Lensed by Agnès Godard also continues with screenings of Claire Denis’ Beau Travail (1999) and Trouble Every Day (2001)
Nathaniel Kahn’s My Architect (2003) is being shown at Film Forum in a new DCP restoration twenty years after it first played at Film Forum. Bertolucci’s The Conformist continues to run, while this Easter Sunday’s “Film Forum Jr.” is Invaders from Mars (1953). Harold Lloyd also has a retrospective which will include For Heaven’s Sake (1926) with piano accompaniment on Saturday, 1922’s Dr. Jack on Sunday
Showing all weekend is a new 4k restoration of the Director’s Cut of Greg Araki’s 1995 film, The Doom Generation, with Araki doing a QnA and intro on Friday, plus he’s also screening one of my all-time faves, Jonathan Demme’s excellent Something Wild (1986) in 35mm on Friday night. Richard LInklater’s Before Midnight (2013) will also screen all weekend, as will the other two movies in that series. Katsuhiro Otomo’s Akira (1988) will screen late night on Friday and Saturday.

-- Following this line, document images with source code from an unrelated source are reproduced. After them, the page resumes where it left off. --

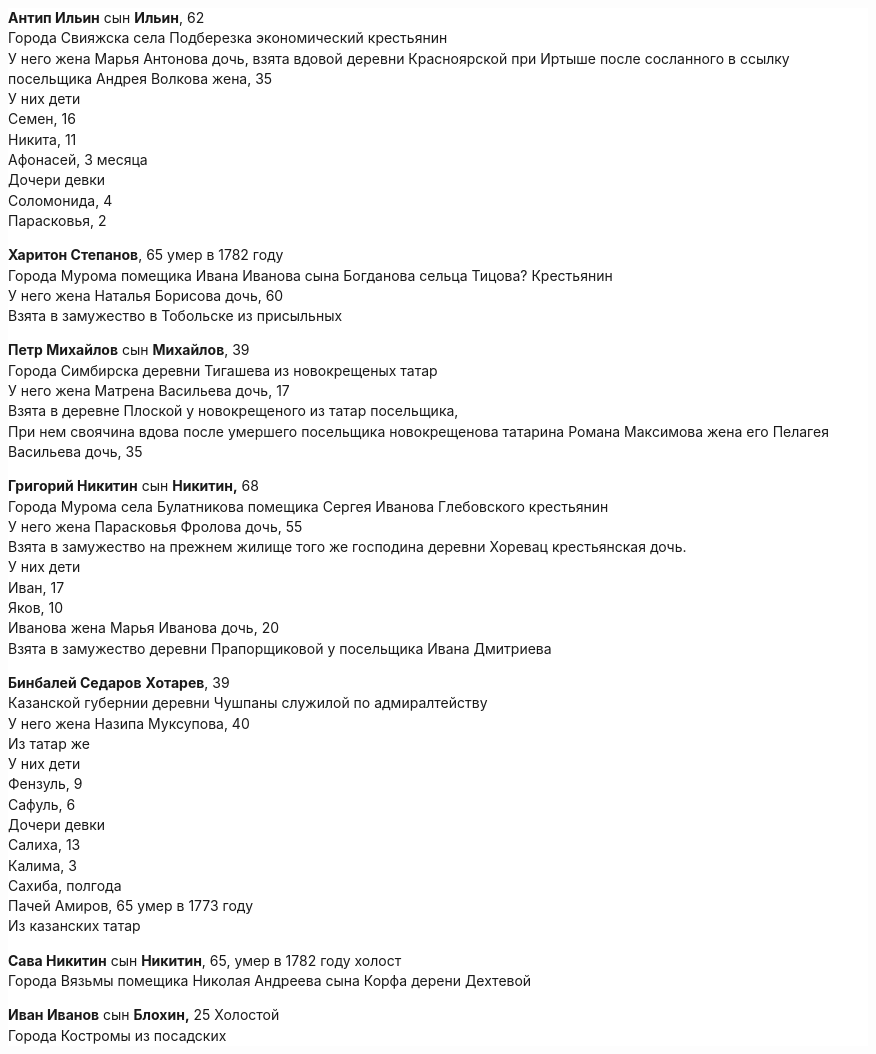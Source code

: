 **Антип Ильин** сын **Ильин**, 62  
Города Свияжска села Подберезка экономический крестьянин  
У него жена Марья Антонова дочь, взята вдовой деревни Красноярской при Иртыше после сосланного в ссылку посельщика Андрея Волкова жена, 35  
У них дети  
Семен, 16  
Никита, 11  
Афонасей, 3 месяца  
Дочери девки  
Соломонида, 4  
Парасковья, 2  

**Харитон Степанов**, 65 умер в 1782 году  
Города Мурома помещика Ивана Иванова сына Богданова сельца Тицова? Крестьянин  
У него жена Наталья Борисова дочь, 60  
Взята в замужество в Тобольске из присыльных  

**Петр Михайлов** сын **Михайлов**, 39  
Города Симбирска деревни Тигашева из новокрещеных татар  
У него жена Матрена Васильева дочь, 17  
Взята  в деревне Плоской у новокрещеного из татар посельщика,  
При нем своячина вдова после умершего посельщика новокрещенова татарина Романа Максимова жена его Пелагея Васильева дочь, 35  

**Григорий Никитин** сын **Никитин,** 68  
Города Мурома села Булатникова помещика Сергея Иванова Глебовского крестьянин  
У него жена Парасковья Фролова дочь, 55  
Взята в замужество на прежнем жилище того же господина  деревни Хоревац крестьянская дочь.  
У них дети  
Иван, 17  
Яков, 10  
Иванова жена Марья Иванова дочь, 20  
Взята в замужество деревни Прапорщиковой у посельщика Ивана Дмитриева  

**Бинбалей Седаров** **Хотарев**, 39  
Казанской губернии деревни Чушпаны служилой по адмиралтейству  
У него жена Назипа Муксупова, 40  
Из татар же  
У них дети  
Фензуль, 9  
Сафуль, 6  
Дочери девки  
Салиха, 13  
Калима, 3  
Сахиба, полгода  
Пачей Амиров, 65 умер в 1773 году  
Из казанских татар  

**Сава Никитин** сын **Никитин**, 65, умер в 1782 году холост  
Города Вязьмы помещика Николая Андреева сына Корфа дерени Дехтевой  

**Иван Иванов** сын **Блохин,** 25 Холостой  
Города Костромы из посадских  
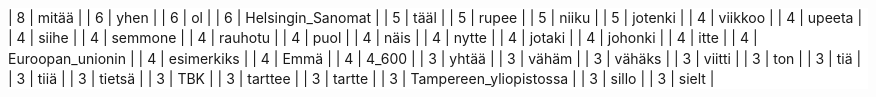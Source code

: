 | 8 | mitää |
| 6 | yhen |
| 6 | ol |
| 6 | Helsingin_Sanomat |
| 5 | tääl |
| 5 | rupee |
| 5 | niiku |
| 5 | jotenki |
| 4 | viikkoo |
| 4 | upeeta |
| 4 | siihe |
| 4 | semmone |
| 4 | rauhotu |
| 4 | puol |
| 4 | näis |
| 4 | nytte |
| 4 | jotaki |
| 4 | johonki |
| 4 | itte |
| 4 | Euroopan_unionin |
| 4 | esimerkiks |
| 4 | Emmä |
| 4 | 4_600 |
| 3 | yhtää |
| 3 | vähäm |
| 3 | vähäks |
| 3 | viitti |
| 3 | ton |
| 3 | tiä |
| 3 | tiiä |
| 3 | tietsä |
| 3 | TBK |
| 3 | tarttee |
| 3 | tartte |
| 3 | Tampereen_yliopistossa |
| 3 | sillo |
| 3 | sielt |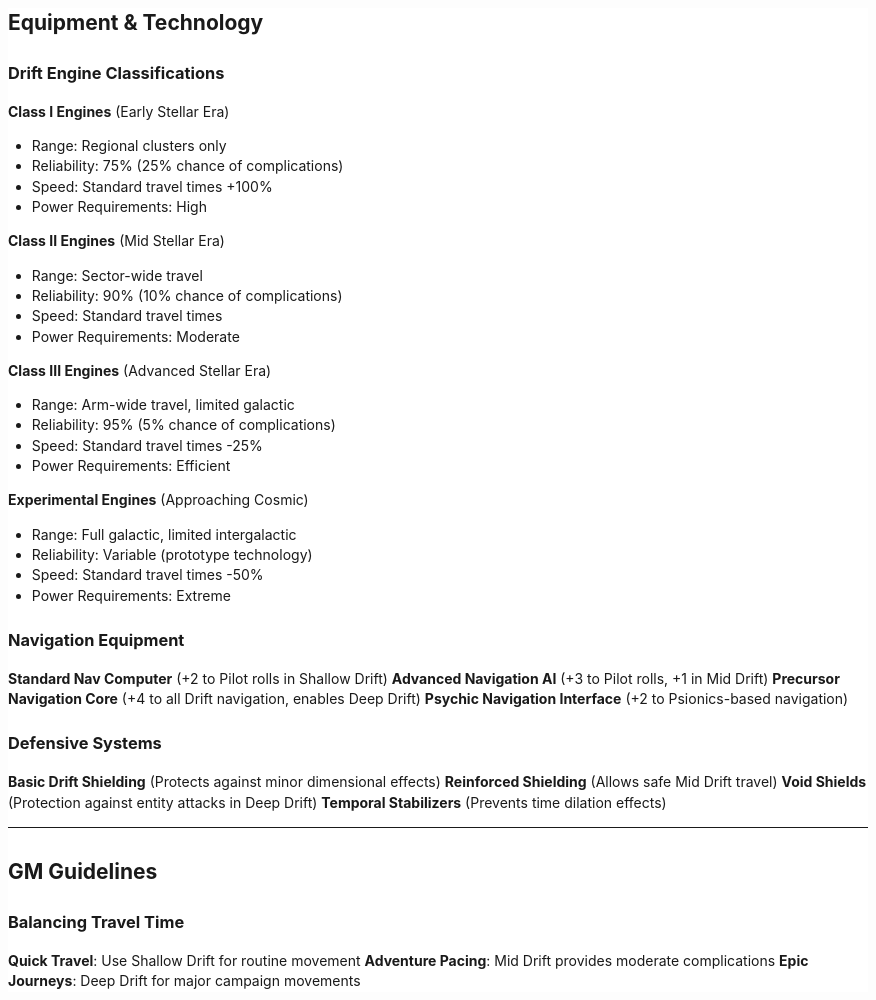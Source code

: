 
## Equipment & Technology

### Drift Engine Classifications

**Class I Engines** (Early Stellar Era)
- Range: Regional clusters only
- Reliability: 75% (25% chance of complications)
- Speed: Standard travel times +100%
- Power Requirements: High

**Class II Engines** (Mid Stellar Era)
- Range: Sector-wide travel
- Reliability: 90% (10% chance of complications)
- Speed: Standard travel times
- Power Requirements: Moderate

**Class III Engines** (Advanced Stellar Era)
- Range: Arm-wide travel, limited galactic
- Reliability: 95% (5% chance of complications)
- Speed: Standard travel times -25%
- Power Requirements: Efficient

**Experimental Engines** (Approaching Cosmic)
- Range: Full galactic, limited intergalactic
- Reliability: Variable (prototype technology)
- Speed: Standard travel times -50%
- Power Requirements: Extreme

### Navigation Equipment

**Standard Nav Computer** (+2 to Pilot rolls in Shallow Drift)
**Advanced Navigation AI** (+3 to Pilot rolls, +1 in Mid Drift)
**Precursor Navigation Core** (+4 to all Drift navigation, enables Deep Drift)
**Psychic Navigation Interface** (+2 to Psionics-based navigation)

### Defensive Systems

**Basic Drift Shielding** (Protects against minor dimensional effects)
**Reinforced Shielding** (Allows safe Mid Drift travel)
**Void Shields** (Protection against entity attacks in Deep Drift)
**Temporal Stabilizers** (Prevents time dilation effects)

---

## GM Guidelines

### Balancing Travel Time

**Quick Travel**: Use Shallow Drift for routine movement
**Adventure Pacing**: Mid Drift provides moderate complications
**Epic Journeys**: Deep Drift for major campaign movements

They’re doing a “Modern Matinees” retrospective of Errol Flynn, this weekend 1938’s Four’s A Crowd and They Died with their Boots On (1941) on Thursday and Friday. (These generally run Weds through Friday at 1pm with the Errol Flynn program running through the end of the month.)
They’re focusing on a rather elitist movie snob series called “Jeanne Dielman and Its Roots” based on the fact that Chantal Akerman’s Jeanne Dielman, 23, quai du Commerce, 1080 Bruxelles topped the Sight and Sound list. Seriously, yawn. This weekend, they’re playing Agnès Varda’s 1965 film, Le bonheur, Moses and Aaron (1975), and Carl Dreyer’s Gertrud (1964), as well as Jean-Luc Godard’s Two or Three Things I Know About Her (1967), and Jeanne Dielman itself.
Some amazing movies showing in 35mm including The Terminator (1984) on Thursday and Jane Fonda’s Barbarella (1968) on Friday and then on Saturday and Sunday, it screens Scorsese’s The Last Temptation of Christ (1988) and The Flowers of St. Francis (1950). I really picked a bad weekend to go away.
A few movies I just couldn’t get to this week…but mainly streamers and digital releases.
BIG SHARK — This is the new movie from Tommy Wiseau of The Room and I’m kinda intrigued.
BLOOD COVERED CHOCOLATE (Terror Films)
A HANDFUL OF WATER (Indiepix Films)
ON A WING AND A PRAYER (Prime Video)
PILGRIMS (Dekanalog)
Next week, a lot of interesting movies including Universal’s horror-comedy Renfield, Russell Crowe’s The Pope’s Exorcist, the anime Suzume, Bleecker Street’s Mafia Mamma, starring Toni Collette, and a basketball drama called Sweetwater. I’ve reviewed one of them. I hope to get to the rest.